Dataset entries
══════
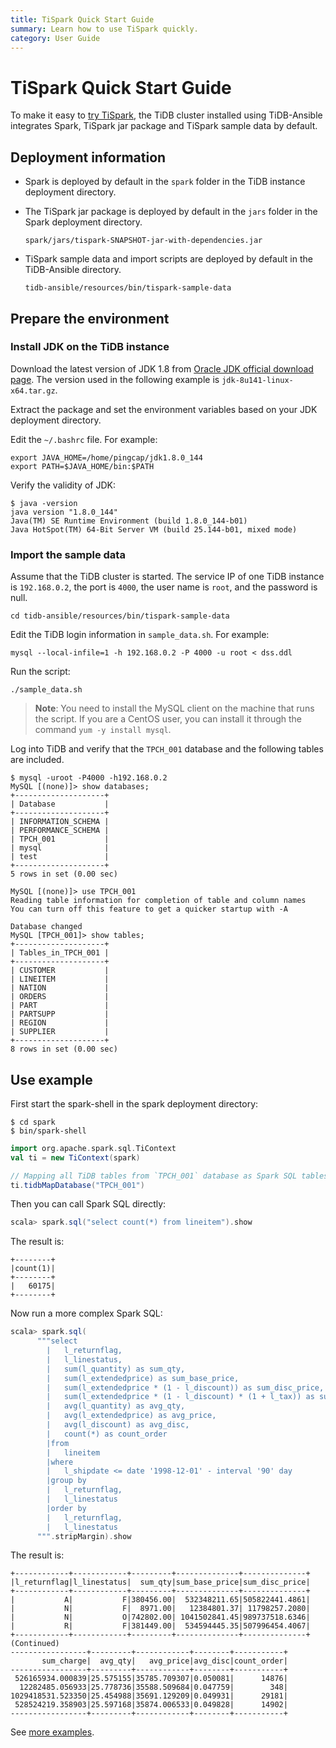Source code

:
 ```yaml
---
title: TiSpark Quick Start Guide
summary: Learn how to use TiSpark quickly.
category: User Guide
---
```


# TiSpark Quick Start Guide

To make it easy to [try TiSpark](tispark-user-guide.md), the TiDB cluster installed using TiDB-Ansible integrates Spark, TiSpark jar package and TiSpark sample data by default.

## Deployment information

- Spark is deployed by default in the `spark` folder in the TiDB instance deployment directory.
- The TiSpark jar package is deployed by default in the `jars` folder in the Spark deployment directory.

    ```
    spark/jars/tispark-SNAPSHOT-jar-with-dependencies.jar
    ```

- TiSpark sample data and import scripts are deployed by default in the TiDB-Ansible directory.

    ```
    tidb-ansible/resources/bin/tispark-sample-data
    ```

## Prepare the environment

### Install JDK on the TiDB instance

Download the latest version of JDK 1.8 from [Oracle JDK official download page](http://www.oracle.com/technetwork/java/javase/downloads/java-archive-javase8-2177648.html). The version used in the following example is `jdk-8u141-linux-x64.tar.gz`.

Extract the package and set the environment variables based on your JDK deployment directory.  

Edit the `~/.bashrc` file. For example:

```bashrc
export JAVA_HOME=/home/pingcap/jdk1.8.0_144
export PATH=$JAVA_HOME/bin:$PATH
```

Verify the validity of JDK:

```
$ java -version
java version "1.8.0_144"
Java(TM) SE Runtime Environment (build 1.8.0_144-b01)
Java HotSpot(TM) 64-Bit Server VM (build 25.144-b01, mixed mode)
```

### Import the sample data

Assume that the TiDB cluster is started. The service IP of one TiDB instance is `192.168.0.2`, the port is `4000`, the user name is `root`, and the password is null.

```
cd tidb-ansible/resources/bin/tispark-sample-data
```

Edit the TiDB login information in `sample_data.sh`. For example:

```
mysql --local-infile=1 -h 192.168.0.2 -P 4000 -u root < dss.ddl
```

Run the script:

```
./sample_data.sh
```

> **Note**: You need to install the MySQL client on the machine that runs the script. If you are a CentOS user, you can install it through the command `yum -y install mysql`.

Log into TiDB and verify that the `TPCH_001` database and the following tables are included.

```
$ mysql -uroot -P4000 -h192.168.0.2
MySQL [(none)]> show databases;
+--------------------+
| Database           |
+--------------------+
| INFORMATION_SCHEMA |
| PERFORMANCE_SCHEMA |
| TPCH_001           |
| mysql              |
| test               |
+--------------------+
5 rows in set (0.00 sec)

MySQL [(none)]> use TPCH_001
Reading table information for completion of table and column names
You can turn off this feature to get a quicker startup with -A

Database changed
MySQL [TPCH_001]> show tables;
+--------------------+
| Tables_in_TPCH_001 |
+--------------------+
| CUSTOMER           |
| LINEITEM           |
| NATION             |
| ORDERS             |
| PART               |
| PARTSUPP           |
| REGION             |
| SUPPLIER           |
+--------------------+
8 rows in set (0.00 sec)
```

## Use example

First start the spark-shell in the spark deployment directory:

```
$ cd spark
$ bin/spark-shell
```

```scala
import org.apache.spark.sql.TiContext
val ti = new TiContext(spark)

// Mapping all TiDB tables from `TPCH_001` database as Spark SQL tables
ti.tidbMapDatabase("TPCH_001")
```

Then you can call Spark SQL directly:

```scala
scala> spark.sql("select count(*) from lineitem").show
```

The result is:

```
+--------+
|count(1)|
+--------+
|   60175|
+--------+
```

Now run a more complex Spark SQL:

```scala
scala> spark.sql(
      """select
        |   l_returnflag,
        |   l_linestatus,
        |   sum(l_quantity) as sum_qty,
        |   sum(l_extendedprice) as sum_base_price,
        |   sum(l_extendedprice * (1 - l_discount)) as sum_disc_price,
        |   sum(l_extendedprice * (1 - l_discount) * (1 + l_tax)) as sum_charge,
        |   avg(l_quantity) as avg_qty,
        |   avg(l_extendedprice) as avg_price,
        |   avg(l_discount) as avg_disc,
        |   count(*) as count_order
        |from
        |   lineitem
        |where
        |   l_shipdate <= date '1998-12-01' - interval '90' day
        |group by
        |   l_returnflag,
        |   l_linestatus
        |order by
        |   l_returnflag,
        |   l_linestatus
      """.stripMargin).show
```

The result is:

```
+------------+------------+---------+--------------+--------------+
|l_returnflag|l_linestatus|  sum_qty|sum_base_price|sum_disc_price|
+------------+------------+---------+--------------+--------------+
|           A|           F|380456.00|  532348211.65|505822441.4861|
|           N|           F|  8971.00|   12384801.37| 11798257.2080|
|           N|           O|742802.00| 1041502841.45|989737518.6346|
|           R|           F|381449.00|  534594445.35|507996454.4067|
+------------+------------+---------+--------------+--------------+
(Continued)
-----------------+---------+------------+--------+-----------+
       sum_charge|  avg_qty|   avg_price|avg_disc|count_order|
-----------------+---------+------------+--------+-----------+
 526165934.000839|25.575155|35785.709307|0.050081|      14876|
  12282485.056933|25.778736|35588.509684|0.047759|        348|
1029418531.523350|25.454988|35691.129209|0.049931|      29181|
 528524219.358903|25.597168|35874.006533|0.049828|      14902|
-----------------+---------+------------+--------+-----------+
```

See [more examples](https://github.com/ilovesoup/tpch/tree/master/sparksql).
══════
§ **Directions for this task**
All records above need to be returned exactly. Omit the pictures.

§ **Exercise response**
Source code

:
 ```yaml
---
title: TiSpark Quick Start Guide
summary: Learn how to use TiSpark quickly.
category: User Guide
---
```


# TiSpark Quick Start Guide

To make it easy to [try TiSpark](tispark-user-guide.md), the TiDB cluster installed using TiDB-Ansible integrates Spark, TiSpark jar package and TiSpark sample data by default.

## Deployment information

- Spark is deployed by default in the `spark` folder in the TiDB instance deployment directory.
- The TiSpark jar package is deployed by default in the `jars` folder in the Spark deployment directory.

    ```
    spark/jars/tispark-SNAPSHOT-jar-with-dependencies.jar
    ```

- TiSpark sample data and import scripts are deployed by default in the TiDB-Ansible directory.

    ```
    tidb-ansible/resources/bin/tispark-sample-data
    ```

## Prepare the environment

### Install JDK on the TiDB instance

Download the latest version of JDK 1.8 from [Oracle JDK official download page](http://www.oracle.com/technetwork/java/javase/downloads/java-archive-javase8-2177648.html). The version used in the following example is `jdk-8u141-linux-x64.tar.gz`.

Extract the package and set the environment variables based on your JDK deployment directory.  

Edit the `~/.bashrc` file. For example:

```bashrc
export JAVA_HOME=/home/pingcap/jdk1.8.0_144
export PATH=$JAVA_HOME/bin:$PATH
```

Verify the validity of JDK:

```
$ java -version
java version "1.8.0_144"
Java(TM) SE Runtime Environment (build 1.8.0_144-b01)
Java HotSpot(TM) 64-Bit Server VM (build 25.144-b01, mixed mode)
```

### Import the sample data

Assume that the TiDB cluster is started. The service IP of one TiDB instance is `192.168.0.2`, the port is `4000`, the user name is `root`, and the password is null.

```
cd tidb-ansible/resources/bin/tispark-sample-data
```

Edit the TiDB login information in `sample_data.sh`. For example:

```
mysql --local-infile=1 -h 192.168.0.2 -P 4000 -u root < dss.ddl
```

Run the script:

```
./sample_data.sh
```

> **Note**: You need to install the MySQL client on the machine that runs the script. If you are a CentOS user, you can install it through the command `yum -y install mysql`.

Log into TiDB and verify that the `TPCH_001` database and the following tables are included.

```
$ mysql -uroot -P4000 -h192.168.0.2
MySQL [(none)]> show databases;
+--------------------+
| Database           |
+--------------------+
| INFORMATION_SCHEMA |
| PERFORMANCE_SCHEMA |
| TPCH_001           |
| mysql              |
| test               |
+--------------------+
5 rows in set (0.00 sec)

MySQL [(none)]> use TPCH_001
Reading table information for completion of table and column names
You can turn off this feature to get a quicker startup with -A

Database changed
MySQL [TPCH_001]> show tables;
+--------------------+
| Tables_in_TPCH_001 |
+--------------------+
| CUSTOMER           |
| LINEITEM           |
| NATION             |
| ORDERS             |
| PART               |
| PARTSUPP           |
| REGION             |
| SUPPLIER           |
+--------------------+
8 rows in set (0.00 sec)
```

## Use example

First start the spark-shell in the spark deployment directory:

```
$ cd spark
$ bin/spark-shell
```

```scala
import org.apache.spark.sql.TiContext
val ti = new TiContext(spark)

// Mapping all TiDB tables from `TPCH_001` database as Spark SQL tables
ti.tidbMapDatabase("TPCH_001")
```

Then you can call Spark SQL directly:

```scala
scala> spark.sql("select count(*) from lineitem").show
```

The result is:

```
+--------+
|count(1)|
+--------+
|   60175|
+--------+
```

Now run a more complex Spark SQL:

```scala
scala> spark.sql(
      """select
        |   l_returnflag,
        |   l_linestatus,
        |   sum(l_quantity) as sum_qty,
        |   sum(l_extendedprice) as sum_base_price,
        |   sum(l_extendedprice * (1 - l_discount)) as sum_disc_price,
        |   sum(l_extendedprice * (1 - l_discount) * (1 + l_tax)) as sum_charge,
        |   avg(l_quantity) as avg_qty,
        |   avg(l_extendedprice) as avg_price,
        |   avg(l_discount) as avg_disc,
        |   count(*) as count_order
        |from
        |   lineitem
        |where
        |   l_shipdate <= date '1998-12-01' - interval '90' day
        |group by
        |   l_returnflag,
        |   l_linestatus
        |order by
        |   l_returnflag,
        |   l_linestatus
      """.stripMargin).show
```

The result is:

```
+------------+------------+---------+--------------+--------------+
|l_returnflag|l_linestatus|  sum_qty|sum_base_price|sum_disc_price|
+------------+------------+---------+--------------+--------------+
|           A|           F|380456.00|  532348211.65|505822441.4861|
|           N|           F|  8971.00|   12384801.37| 11798257.2080|
|           N|           O|742802.00| 1041502841.45|989737518.6346|
|           R|           F|381449.00|  534594445.35|507996454.4067|
+------------+------------+---------+--------------+--------------+
(Continued)
-----------------+---------+------------+--------+-----------+
       sum_charge|  avg_qty|   avg_price|avg_disc|count_order|
-----------------+---------+------------+--------+-----------+
 526165934.000839|25.575155|35785.709307|0.050081|      14876|
  12282485.056933|25.778736|35588.509684|0.047759|        348|
1029418531.523350|25.454988|35691.129209|0.049931|      29181|
 528524219.358903|25.597168|35874.006533|0.049828|      14902|
-----------------+---------+------------+--------+-----------+
```

See [more examples](https://github.com/ilovesoup/tpch/tree/master/sparksql).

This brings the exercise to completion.